Chapter 3. Technical Infrastructure

Table of Contents

What a Project Needs
Web Site
Canned Hosting
Choosing a canned hosting site
Hosting on fully open source infrastructure
Anonymity and involvement
Mailing Lists / Message Forums
Choosing the Right Forum Management Software
Spam Prevention
Identification and Header Management
The Great Reply-to Debate
Archiving
Mailing List / Message Forum Software
Version Control
Version Control Vocabulary
Choosing a Version Control System
Using the Version Control System
Version everything
Browsability
Use branches to avoid bottlenecks
Singularity of information
Authorization
Tools for commit review
Pull requests
TBD (Gerrit et al)
Commit emails
Bug Tracker
Interaction with Email
Pre-Filtering the Bug Tracker
IRC / Real-Time Chat Systems
IRC Bots
Commit Notifications in IRC
Archiving IRC
RSS Feeds
Wikis
Wikis and Spam
Choosing a Wiki
Q&A Forums
Social Networking Services

Free software projects rely on technologies that support the selective capture and integration of information. The more skilled you are at using these technologies, and at persuading others to use them, the more successful your project will be.

This only becomes more true as the project grows. Good information management is what prevents open source projects from collapsing under the weight of Brooks' Law[25], which states that adding manpower to a late software project makes it later. Fred Brooks observed that the complexity of communications in a project increases as the square of the number of participants. When only a few people are involved, everyone can easily talk to everyone else, but when hundreds of people are involved, it is no longer possible for each person to remain constantly aware of what everyone else is doing.
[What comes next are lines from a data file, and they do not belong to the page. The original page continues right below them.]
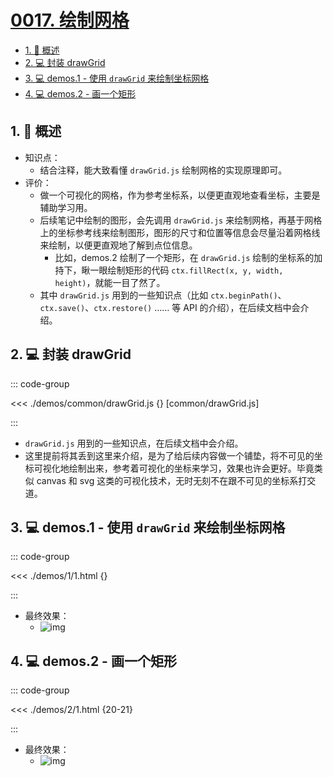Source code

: # [0017. 绘制网格](https://github.com/Tdahuyou/TNotes.canvas/tree/main/notes/0017.%20%E7%BB%98%E5%88%B6%E7%BD%91%E6%A0%BC)

<!-- region:toc -->

- [1. 📝 概述](#1--概述)
- [2. 💻 封装 drawGrid](#2--封装-drawgrid)
- [3. 💻 demos.1 - 使用 `drawGrid` 来绘制坐标网格](#3--demos1---使用-drawgrid-来绘制坐标网格)
- [4. 💻 demos.2 - 画一个矩形](#4--demos2---画一个矩形)

<!-- endregion:toc -->

## 1. 📝 概述

- 知识点：
  - 结合注释，能大致看懂 `drawGrid.js` 绘制网格的实现原理即可。
- 评价：
  - 做一个可视化的网格，作为参考坐标系，以便更直观地查看坐标，主要是辅助学习用。
  - 后续笔记中绘制的图形，会先调用 `drawGrid.js` 来绘制网格，再基于网格上的坐标参考线来绘制图形，图形的尺寸和位置等信息会尽量沿着网格线来绘制，以便更直观地了解到点位信息。
    - 比如，demos.2 绘制了一个矩形，在 `drawGrid.js` 绘制的坐标系的加持下，瞅一眼绘制矩形的代码 `ctx.fillRect(x, y, width, height)`，就能一目了然了。
  - 其中 `drawGrid.js` 用到的一些知识点（比如 `ctx.beginPath()`、`ctx.save()`、`ctx.restore()` …… 等 API 的介绍），在后续文档中会介绍。

## 2. 💻 封装 drawGrid

::: code-group

<<< ./demos/common/drawGrid.js {} [common/drawGrid.js]

:::

- `drawGrid.js` 用到的一些知识点，在后续文档中会介绍。
- 这里提前将其丢到这里来介绍，是为了给后续内容做一个铺垫，将不可见的坐标可视化地绘制出来，参考着可视化的坐标来学习，效果也许会更好。毕竟类似 canvas 和 svg 这类的可视化技术，无时无刻不在跟不可见的坐标系打交道。

## 3. 💻 demos.1 - 使用 `drawGrid` 来绘制坐标网格

::: code-group

<<< ./demos/1/1.html {}

:::

- 最终效果：
  - ![img](https://cdn.jsdelivr.net/gh/Tdahuyou/imgs@main/2024-10-03-23-22-09.png)

## 4. 💻 demos.2 - 画一个矩形

::: code-group

<<< ./demos/2/1.html {20-21}

:::

- 最终效果：
  - ![img](https://cdn.jsdelivr.net/gh/Tdahuyou/imgs@main/2024-10-03-23-22-19.png)
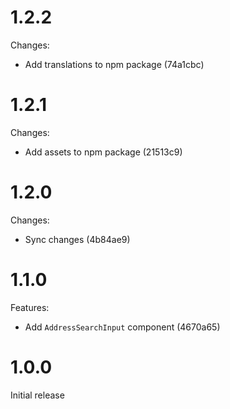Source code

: # 1.2.2

Changes:

- Add translations to npm package (74a1cbc)

# 1.2.1

Changes:

- Add assets to npm package (21513c9)

# 1.2.0

Changes:

- Sync changes (4b84ae9)

# 1.1.0

Features:

- Add `AddressSearchInput` component (4670a65)

# 1.0.0

Initial release
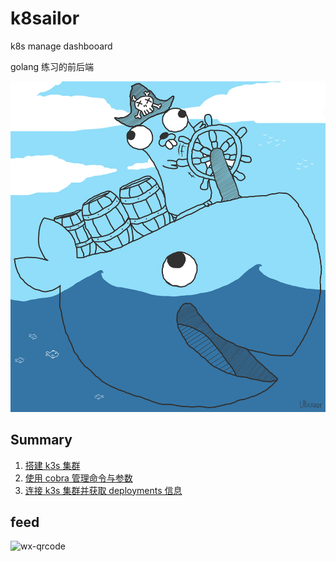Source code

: # k8sailor

k8s manage dashbooard

golang 练习的前后端

![](./docs/assets/img/gopher-pirate.jpg)

## Summary

1. [搭建 k3s 集群](./docs/install-k3s-cluster.md)
2. [使用 cobra 管理命令与参数](./docs/cobra-command.md)
3. [连接 k3s 集群并获取 deployments 信息](./docs/connect-cluster.md)


## feed

![wx-qrcode](https://tangx.in/assets/images/wx-qrcode.png)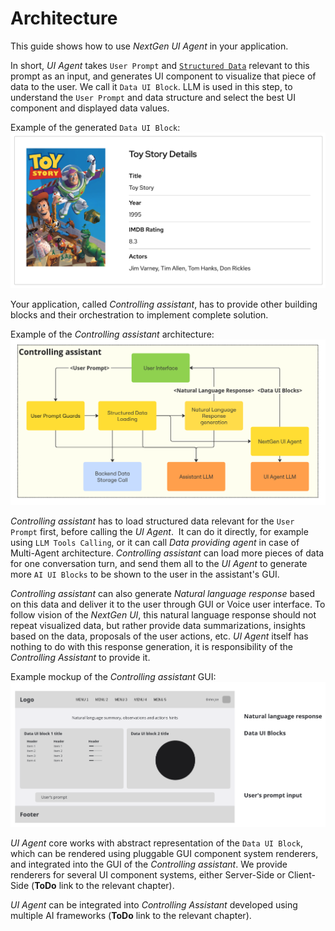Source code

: # Architecture

This guide shows how to use *NextGen UI Agent* in your application.

In short, *UI Agent* takes `User Prompt` and [`Structured Data`](./input_data.md) relevant to this prompt as an input, and generates UI component to visualize that piece of data to the user. We call it `Data UI Block`. LLM is used in this step, to understand the `User Prompt` and data structure and select the best UI component and displayed data values.

Example of the generated `Data UI Block`:
![Example of the Data UI Block](../img/data_ui_block_card.png "Example of the Data UI Block")

Your application, called *Controlling assistant*, has to provide other building blocks and their orchestration to implement complete solution.

Example of the *Controlling assistant* architecture:
![Example of the Controlling assistant architecture](../img/architecture_assistant_flow.png "Example of the Controlling assistant architecture")

*Controlling assistant* has to load structured data relevant for the `User Prompt` first, before calling the *UI Agent*. 
It can do it directly, for example using `LLM Tools Calling`, or it can call *Data providing agent* in case of Multi-Agent architecture. 
*Controlling assistant* can load more pieces of data for one conversation turn, and send them all to the *UI Agent* to generate more `AI UI Blocks` to be shown to the user in the assistant's GUI.

*Controlling assistant* can also generate *Natural language response* based on this data and deliver it to the user through GUI or Voice user interface.
To follow vision of the *NextGen UI*, this natural language response should not repeat visualized data, but rather provide data summarizations, insights based on the data, proposals of the user actions, etc.
*UI Agent* itself has nothing to do with this response generation, it is responsibility of the *Controlling Assistant* to provide it.

Example mockup of the *Controlling assistant* GUI:
![Example mockup of the Controlling assistant GUI](../img/architecture_gui_mockup.png "Example mockup of the Controlling assistant GUI")

*UI Agent* core works with abstract representation of the `Data UI Block`, which can be rendered using pluggable GUI component system renderers, and integrated into the GUI of the *Controlling assistant*. We provide renderers for several UI component systems, either Server-Side or Client-Side (**ToDo** link to the relevant chapter).

*UI Agent* can be integrated into *Controlling Assistant* developed using multiple AI frameworks (**ToDo** link to the relevant chapter).


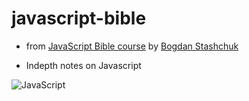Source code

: # javascript-bible
- from [JavaScript Bible course](https://www.udemy.com/course/javascript-bible/) by [Bogdan Stashchuk](https://stashchuk.com/)

- Indepth notes on Javascript


![JavaScript](https://cdn.iconscout.com/icon/free/png-512/javascript-1-225993.png)
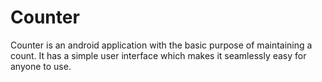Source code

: # Counter

Counter is an android application with the basic purpose of maintaining a count. It has a simple user interface which makes it seamlessly easy for anyone to use.
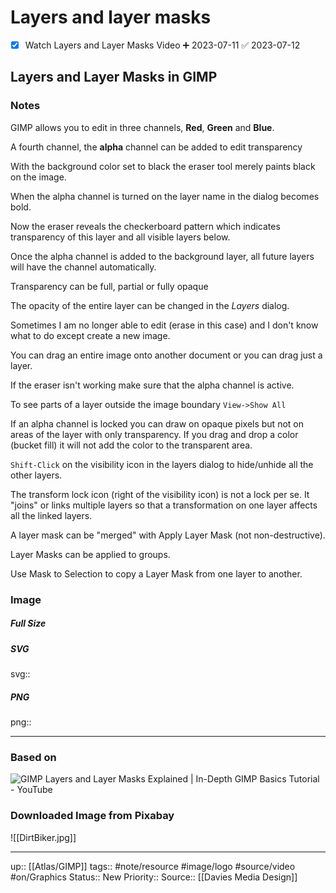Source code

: # Layers and layer masks

- [x] Watch Layers and Layer Masks Video ➕ 2023-07-11 ✅ 2023-07-12

## Layers and Layer Masks in GIMP


### Notes

GIMP allows you to edit in three channels, __Red__, __Green__ and __Blue__.

A fourth channel, the __alpha__ channel can be added to edit transparency

With the background color set to black the eraser tool merely paints black on the image.

When the alpha channel is turned on the layer name in the dialog becomes bold.

Now the eraser reveals the checkerboard pattern which indicates transparency of this layer and all visible layers below.

Once the alpha channel is added to the background layer, all future layers will have the channel automatically.

Transparency can be full, partial or fully opaque

The opacity of the entire layer can be changed in the _Layers_ dialog.

Sometimes I am no longer able to edit (erase in this case) and I don't know what to do except create a new image.

You can drag an entire image onto another document or you can drag just a layer.

If the eraser isn't working make sure that the alpha channel is active.

To see parts of a layer outside the image boundary `View->Show All`

If an alpha channel is locked you can draw on opaque pixels but not on areas of the layer with only transparency. If you drag and drop a color (bucket fill) it will not add the color to the transparent area.

`Shift-Click` on the visibility icon in the layers dialog to hide/unhide all the other layers.

The transform lock icon (right of the visibility icon) is not a lock per se. It "joins" or links multiple layers so that a transformation on one layer affects all the linked layers.

A layer mask can be "merged" with Apply Layer Mask (not non-destructive).

Layer Masks can be applied to groups.

Use Mask to Selection to copy a Layer Mask from one layer to another.



### Image

##### Full Size



##### SVG

svg:: 

##### PNG

png:: 

---
### Based on


![GIMP Layers and Layer Masks Explained | In-Depth GIMP Basics Tutorial - YouTube](https://www.youtube.com/watch?v=dvWoQ8_HhBI&t=290s)

### Downloaded Image from Pixabay

![[DirtBiker.jpg]]

---

up:: [[Atlas/GIMP]]
tags:: #note/resource #image/logo #source/video #on/Graphics 
Status:: New
Priority:: 
Source:: [[Davies Media Design]]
If good free software project management is about making everyone feel like they're all working together in the same room, the obvious question is: what happens when everyone in a crowded room tries to talk at once?

This problem is not new. In non-metaphorical crowded rooms, the solution is parliamentary procedure: formal guidelines for how to have real-time discussions in large groups, how to make sure important dissents are not lost in floods of "me-too" comments, how to form subcommittees, how to recognize and record when decisions are made, etc. An important part of parliamentary procedure is specifying how the group interacts with its information management system. Some remarks are made "for the record", others are not. The record itself is subject to direct manipulation, and is understood to be not a literal transcript of what occurred, but a representation of what the group is willing to agree occurred. The record is not monolithic, but takes different forms for different purposes. It comprises the minutes of individual meetings, the complete collection of all minutes of all meetings, summaries, agendas and their annotations, committee reports, reports from correspondents not present, lists of action items, etc.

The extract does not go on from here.